В апреле 1917 года Владимир Ленин, характеризуя деятельность своего политического противника – Временного правительства, признавал, что оно превратило Россию в «самую свободную страну в мире из всех воюющих стран», отличающуюся «отсутствием насилия над массами». Насколько подобная оценка соответствовала действительности?

Следует отметить, что некоторые практики новой власти в дальнейшем переняло руководство большевиков. Например, объявленную 25 марта «хлебную монополию», предполагавшую твердые цены на закупку зерна, продразверстку. Также в условиях двоевластия с возникшим параллельно с Временным правительством Петроградским советом рабочих и солдатских депутатов ограничивались в правах офицеры (приказ №1 от 1 марта).

Несмотря на отмену цензуры, de facto она продолжала существовать, по крайней мере, в отношении консервативной периодики, стремившейся защитить национальные интересы страны, а потому оппозиционной, как Временному правительству, так и Петросовету.

Одним из ее проявлений стал запрет публикаций, объективно освещающих корниловское выступление 27 августа (9 сентября) – 30 августа (12 сентября) 1917 г.. В частности цензура коснулась страниц популярной газеты «Утро России», издававшейся партией прогрессистов и ориентировавшейся на торгово-промышленные круги (лидеры Александр Коновалов, Иван Ефремов, братья Рябушинские).

Первоначально 27 августа, до того, как были получены сведения о произошедшем предыдущим вечером заседании правительства, на котором его глава министр-председатель Александр Керенский характеризовал требования Верховного главнокомандующего Генерального штаба генерала от инфантерии Лавра Корнилова, как преступные, а также до появления официального заявления («объявления») премьера (телеграмма № 4163), оценки лидера выступления оставались положительными.
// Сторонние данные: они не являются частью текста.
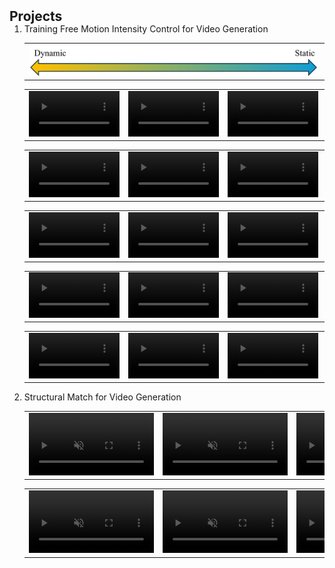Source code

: <h2 id="projects" style="margin: 2px 0px -15px;">Projects</h2>



<div class="publications">
<ol class="bibliography">

<!-- <img  src="./assets/img/TransGS.png" alt="" class="teaser"  title="We translate PBR Facial assets to Gaussian Splatting counterpart in seconds, enabling 30fps@1400p rendering on mobile phones." width="70%" height="70%" /> -->
<!-- <video autoplay="autoplay" height="width:200px" loop="loop" muted="muted" src="./assets/test_video.mp4" width="width:200px" jm_neat="1310186498"></video> -->

<li>
    <div class="col-sm-3" style="position: relative;padding-right: 0px;padding-left: 0px;">
      <div class="title">Training Free Motion Intensity Control for Video Generation</div>
      <!-- <div class="author"><Strong>Dafei Qin</Strong>, Hongyang Lin, Qixuan Zhang, Kaichun Qiao, Longwen Zhang, Zijun Zhao, Jun Saito, Jingyi Yu, Lan Xu, Taku Komura</div> -->
      <!-- <div class="periodical"><em>arXiv</em></div> -->
      <!-- <div class="links">
        <a href="https://dafei-qin.github.io/TransGS.github.io/" class="link" role="link" target="_blank" style="font-size:16px;"><u>Project Page</u></a>
      </div> -->
  </div>
</li>


<table>
  <tr>
  <td>
      <div class="magnify-lens">
        <div class="magnify">
          <img  src="./assets/img/dynamic_arrow.png" width="100%" height="100%" />
        </div>
      </div>
  </td>
  </tr>
</table>

<table>
  <tr>
  <td>
      <div class="magnify-lens">
        <div class="magnify">
          <video autoplay="autoplay" controls="controls" loop="loop" muted="muted" src="./assets/vids/Motion_Intensity/release_19_faster.mp4" width="145px" jm_neat="1310186497"></video>
        </div>
      </div>
    </td>
    <td>
      <div class="magnify-lens">
        <div class="magnify">
          <video autoplay="autoplay" controls="controls" loop="loop" muted="muted" src="./assets/vids/Motion_Intensity/release_19_fast.mp4" width="145px" jm_neat="1310186497"></video>
        </div>
      </div>
    </td>
    <td>
      <div class="magnify-lens">
        <div class="magnify">
          <video autoplay="autoplay" controls="controls" loop="loop" muted="muted" src="./assets/vids/Motion_Intensity/release_19_normal.mp4" width="145px" jm_neat="1310186498"></video>
        </div>
      </div>
    </td>
    <td>
      <div class="magnify-lens">
        <div class="magnify">
          <video autoplay="autoplay" controls="controls" loop="loop" muted="muted" src="./assets/vids/Motion_Intensity/release_19_slow.mp4" width="145px" jm_neat="1310186498"></video>
        </div>
      </div>
    </td>
  </tr>
</table>
<table>
  <tr>
  <td>
      <div class="magnify-lens">
        <div class="magnify">
          <video autoplay="autoplay" controls="controls" loop="loop" muted="muted" src="./assets/vids/Motion_Intensity/release_31_faster.mp4" width="145px" jm_neat="1310186497"></video>
        </div>
      </div>
    </td>
    <td>
      <div class="magnify-lens">
        <div class="magnify">
          <video autoplay="autoplay" controls="controls" loop="loop" muted="muted" src="./assets/vids/Motion_Intensity/release_31_fast.mp4" width="145px" jm_neat="1310186497"></video>
        </div>
      </div>
    </td>
    <td>
      <div class="magnify-lens">
        <div class="magnify">
          <video autoplay="autoplay" controls="controls" loop="loop" muted="muted" src="./assets/vids/Motion_Intensity/release_31_normal.mp4" width="145px" jm_neat="1310186498"></video>
        </div>
      </div>
    </td>
    <td>
      <div class="magnify-lens">
        <div class="magnify">
          <video autoplay="autoplay" controls="controls" loop="loop" muted="muted" src="./assets/vids/Motion_Intensity/release_31_slow.mp4" width="145px" jm_neat="1310186498"></video>
        </div>
      </div>
    </td>
  </tr>
</table>
<table>
  <tr>
  <td>
      <div class="magnify-lens">
        <div class="magnify">
          <video autoplay="autoplay" controls="controls" loop="loop" muted="muted" src="./assets/vids/Motion_Intensity/release_77_faster.mp4" width="145px" jm_neat="1310186497"></video>
        </div>
      </div>
    </td>
    <td>
      <div class="magnify-lens">
        <div class="magnify">
          <video autoplay="autoplay" controls="controls" loop="loop" muted="muted" src="./assets/vids/Motion_Intensity/release_77_fast.mp4" width="145px" jm_neat="1310186497"></video>
        </div>
      </div>
    </td>
    <td>
      <div class="magnify-lens">
        <div class="magnify">
          <video autoplay="autoplay" controls="controls" loop="loop" muted="muted" src="./assets/vids/Motion_Intensity/release_77_normal.mp4" width="145px" jm_neat="1310186498"></video>
        </div>
      </div>
    </td>
    <td>
      <div class="magnify-lens">
        <div class="magnify">
          <video autoplay="autoplay" controls="controls" loop="loop" muted="muted" src="./assets/vids/Motion_Intensity/release_77_slow.mp4" width="145px" jm_neat="1310186498"></video>
        </div>
      </div>
    </td>
  </tr>
</table>
<table>
  <tr>
  <td>
      <div class="magnify-lens">
        <div class="magnify">
          <video autoplay="autoplay" controls="controls" loop="loop" muted="muted" src="./assets/vids/Motion_Intensity/morgan_28_faster.mp4" width="145px" jm_neat="1310186497"></video>
        </div>
      </div>
    </td>
    <td>
      <div class="magnify-lens">
        <div class="magnify">
          <video autoplay="autoplay" controls="controls" loop="loop" muted="muted" src="./assets/vids/Motion_Intensity/morgan_28_fast.mp4" width="145px" jm_neat="1310186497"></video>
        </div>
      </div>
    </td>
    <td>
      <div class="magnify-lens">
        <div class="magnify">
          <video autoplay="autoplay" controls="controls" loop="loop" muted="muted" src="./assets/vids/Motion_Intensity/morgan_28_normal.mp4" width="145px" jm_neat="1310186498"></video>
        </div>
      </div>
    </td>
    <td>
      <div class="magnify-lens">
        <div class="magnify">
          <video autoplay="autoplay" controls="controls" loop="loop" muted="muted" src="./assets/vids/Motion_Intensity/morgan_28_slow.mp4" width="145px" jm_neat="1310186498"></video>
        </div>
      </div>
    </td>
  </tr>
</table>
<table>
  <tr>
  <td>
      <div class="magnify-lens">
        <div class="magnify">
          <video autoplay="autoplay" controls="controls" loop="loop" muted="muted" src="./assets/vids/Motion_Intensity/morgan_61_faster.mp4" width="145px" jm_neat="1310186497"></video>
        </div>
      </div>
    </td>
    <td>
      <div class="magnify-lens">
        <div class="magnify">
          <video autoplay="autoplay" controls="controls" loop="loop" muted="muted" src="./assets/vids/Motion_Intensity/morgan_61_fast.mp4" width="145px" jm_neat="1310186497"></video>
        </div>
      </div>
    </td>
    <td>
      <div class="magnify-lens">
        <div class="magnify">
          <video autoplay="autoplay" controls="controls" loop="loop" muted="muted" src="./assets/vids/Motion_Intensity/morgan_61_normal.mp4" width="145px" jm_neat="1310186498"></video>
        </div>
      </div>
    </td>
    <td>
      <div class="magnify-lens">
        <div class="magnify">
          <video autoplay="autoplay" controls="controls" loop="loop" muted="muted" src="./assets/vids/Motion_Intensity/morgan_61_slow.mp4" width="145px" jm_neat="1310186498"></video>
        </div>
      </div>
    </td>
  </tr>
</table>

<li>
  <div class="pub-row">
    <div class="col-sm-7" style="position: relative;padding-right: 0px;padding-left: 0px;">
      <div class="title">Structural Match for Video Generation</div>
      <!-- <div class="author"><Strong>Dafei Qin</Strong>, Hongyang Lin, Qixuan Zhang, Kaichun Qiao, Longwen Zhang, Zijun Zhao, Jun Saito, Jingyi Yu, Lan Xu, Taku Komura</div> -->
      <!-- <div class="periodical"><em>arXiv</em></div> -->
    </div>
  </div>
</li>

<table>
  <tr>
  <td>
      <div class="magnify-lens">
        <div class="magnify">
          <video autoplay="autoplay" controls="controls" loop="loop" muted="muted" src="./assets/vids/Structure_Match/depth_input.mp4" width="200px" jm_neat="1310186497"></video>
        </div>
      </div>
    </td>
    <td>
      <div class="magnify-lens">
        <div class="magnify">
          <video autoplay="autoplay" controls="controls" loop="loop" muted="muted" src="./assets/vids/Structure_Match/depth_cond_1.mp4" width="200px" jm_neat="1310186497"></video>
        </div>
      </div>
    </td>
    <td>
      <div class="magnify-lens">
        <div class="magnify">
          <video autoplay="autoplay" controls="controls" loop="loop" muted="muted" src="./assets/vids/Structure_Match/depth_cond_2.mp4" width="200px" jm_neat="1310186498"></video>
        </div>
      </div>
    </td>
  </tr>
</table>
<table>
  <tr>
  <td>
      <div class="magnify-lens">
        <div class="magnify">
          <video autoplay="autoplay" controls="controls" loop="loop" muted="muted" src="./assets/vids/Structure_Match/edge_input.mp4" width="200px" jm_neat="1310186497"></video>
        </div>
      </div>
    </td>
    <td>
      <div class="magnify-lens">
        <div class="magnify">
          <video autoplay="autoplay" controls="controls" loop="loop" muted="muted" src="./assets/vids/Structure_Match/edge_cond_1.mp4" width="200px" jm_neat="1310186497"></video>
        </div>
      </div>
    </td>
    <td>
      <div class="magnify-lens">
        <div class="magnify">
          <video autoplay="autoplay" controls="controls" loop="loop" muted="muted" src="./assets/vids/Structure_Match/edge_cond_2.mp4" width="200px" jm_neat="1310186498"></video>
        </div>
      </div>
    </td>
  </tr>
</table>

<br>

</ol>
</div>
В номер вошли две статьи, так или иначе связанных с мятежом. В первой, не подписанной и не имеющей названия, отмечалось, что кризис, в котором оказалась русская государственность, вызван слабостью Временного правительства: «отсутствием единой, общепризнанной и авторитетной власти». Поэтому «все ждут, что эта власть примет, наконец, те меры, которых требует от нее во имя спасения России и ее свободы Корнилов. А, между тем, о принятии этих мер ничего не слышно, шествие по неверному, ведущему в пропасть пути, продолжается». Во второй – генерала называли «честным солдатом и глубоко преданным родине гражданином», стремящимся возродить армию, а «всякий выпад против него является преступлением против родины».

На следующий день под общим заголовком «Борьба за верховную власть», который затем использовался и в дальнейшем вышел экстренный одностраничный номер. В нем были опубликованы упомянутое «объявление» Керенского и информация о правительственных решениях, направленных против выступления, статьи о попытках переговоров с генералом. Излагались известные на тот момент планы мятежников и состав их сил, реакция на произошедшее в войсках и в Петрограде, а также связанные с ним резолюции партий и общественных деятелей. Не все в номере соответствовало действительности. Например, ошибочно сообщалось об аресте Корниловым комиссара Временного правительства при Ставке Верховного главнокомандующего штабс-капитана Максимилиана Филоненко.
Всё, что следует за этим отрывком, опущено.